The Kiyan Prince Foundation hopes to raise awareness about the dangers of knife crime through early intervention and workshops in schools
On 18 May 2006, 15-year-old Kiyan Prince was fatally stabbed outside the gates of his school in Edgware as he tried to help a friend who was being bullied.
Ten years later, Kiyan’s father, Mark Prince, is encouraging schools to make use of all the tools at their disposal to take action against knife crime, including a series of youth development programmes that are accessible through an online support service called Edukit.
“A decade on from my son’s tragic passing, knife and violent crime remains at alarmingly high levels,” Mr Prince said. “I am very disturbed that the government isn’t taking this issue more seriously. I wonder what would happen if it was politicians’ children who were dying? We want to be part of an initiative that will help by giving young people invaluable support they can easily access.”
Following Kiyan’s death, Mr Prince, who is a professional boxer, founded the Kiyan Prince Foundation to help educate young people about the consequences of knife crime in the hope of saving lives.
‘Feelings of self-worth’
Today, Mr Prince is still running workshops in schools and working with young people to instil a sense of self-worth and belonging outside of gang culture and negative behaviour.
The links between gang culture and knife crime are highlighted in a recent report by Catch22, an organisation that works with troubled and vulnerable young people.

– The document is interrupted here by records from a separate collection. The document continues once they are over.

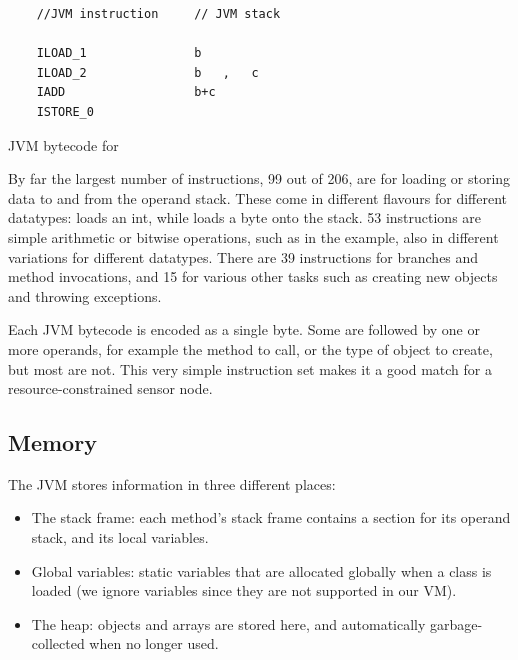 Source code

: \begin{listing}
    \centering
    \begin{verbatim}
    //JVM instruction     // JVM stack

    ILOAD_1               b
    ILOAD_2               b   ,   c
    IADD                  b+c
    ISTORE_0
    \end{verbatim}
\caption{JVM bytecode for }
\label{lst-basic-jvm-bytecode-example}
\end{listing}

By far the largest number of instructions, 99 out of 206, are for loading or storing data to and from the operand stack. These come in different flavours for different datatypes:  loads an int, while  loads a byte onto the stack. 53 instructions are simple arithmetic or bitwise operations, such as  in the example, also in different variations for different datatypes. There are 39 instructions for branches and method invocations, and 15 for various other tasks such as creating new objects and throwing exceptions.

Each JVM bytecode is encoded as a single byte. Some are followed by one or more operands, for example the method to call, or the type of object to create, but most are not. This very simple instruction set makes it a good match for a resource-constrained sensor node.

\subsection{Memory}
\label{sec-background-jvm-memory}
The JVM stores information in three different places:
\begin{itemize}
    \item The stack frame: each method's stack frame contains a section for its operand stack, and its local variables.
    \item Global variables: static variables that are allocated globally when a class is loaded (we ignore  variables since they are not supported in our VM).
    \item The heap: objects and arrays are stored here, and automatically garbage-collected when no longer used.
\end{itemize}

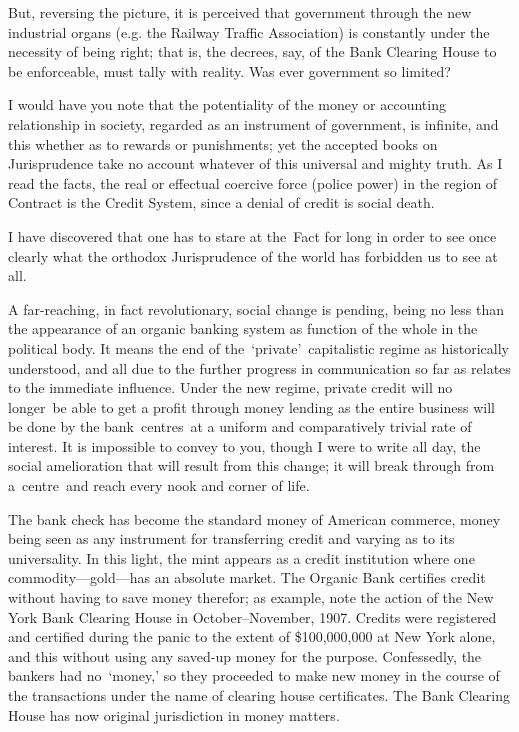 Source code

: \documentclass[twoside,symmetric,nobib,justified]{tufte-book}
\begin{document}
But, reversing the picture, it is perceived that government through the
new industrial organs (e.g. the Railway Traffic Association) is
constantly under the necessity of being right; that is, the decrees,
say, of the Bank Clearing House to be enforceable, must tally with
reality. Was ever government so limited?~

I would have you note that the potentiality of the money or accounting
relationship in society, regarded as an instrument of government, is
infinite, and this whether as to rewards or punishments; yet the
accepted books on Jurisprudence take no account whatever of this
universal and mighty truth. As I read the facts, the real or effectual
coercive force (police power) in the region of Contract is the Credit
System, since a denial of credit is social death.~

I have discovered that one has to stare at the~Fact for long in order to
see once clearly what the orthodox Jurisprudence of the world has
forbidden us to see at all.~

A far-reaching, in fact revolutionary, social change is pending, being
no less than the appearance of an organic banking system as function of
the whole in the political body. It means the end of
the~`private'~capitalistic regime as historically understood, and all
due to the further progress in communication so far as relates to the
immediate influence. Under the new regime, private credit will no
longer~be able to get a profit through \textquotesingle money
lending\textquotesingle{} as the entire business will be done by the
bank~centres~at a uniform and comparatively trivial rate of interest. It
is impossible to convey to you, though I were to write all day, the
social amelioration that will result from this change; it will break
through from a~centre~and reach every nook and corner of life.~

The bank check has become the standard money of American commerce, money
being seen as any instrument for transferring credit and varying as to
its universality. In this light, the mint appears as a credit
institution where one commodity---gold---has an absolute market. The
Organic Bank certifies credit without having to save
\textquotesingle money\textquotesingle{} therefor; as example, note the
action of the New York Bank Clearing House in October--November, 1907.
Credits were registered and certified during the panic to the extent of
\$100,000,000 at New York alone, and this without using any saved-up
money for the purpose. Confessedly, the bankers had no~`money,' so they
proceeded to make new money in the course of the transactions under the
name of clearing house certificates. The Bank Clearing House has now
original jurisdiction in money matters.~
\end{document}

Speaking to TES in the 6 May edition, Dr Keir Irwin-Rogers, the author of the report, said there was nothing inevitable about gang culture entering a school.
“Teachers can’t solve the problem of gangs in the community, but what they can do is take steps to keep the culture out of their classroom,” he said.
One of his recommendations for schools is to pilot early intervention programmes centred around building character and resilience.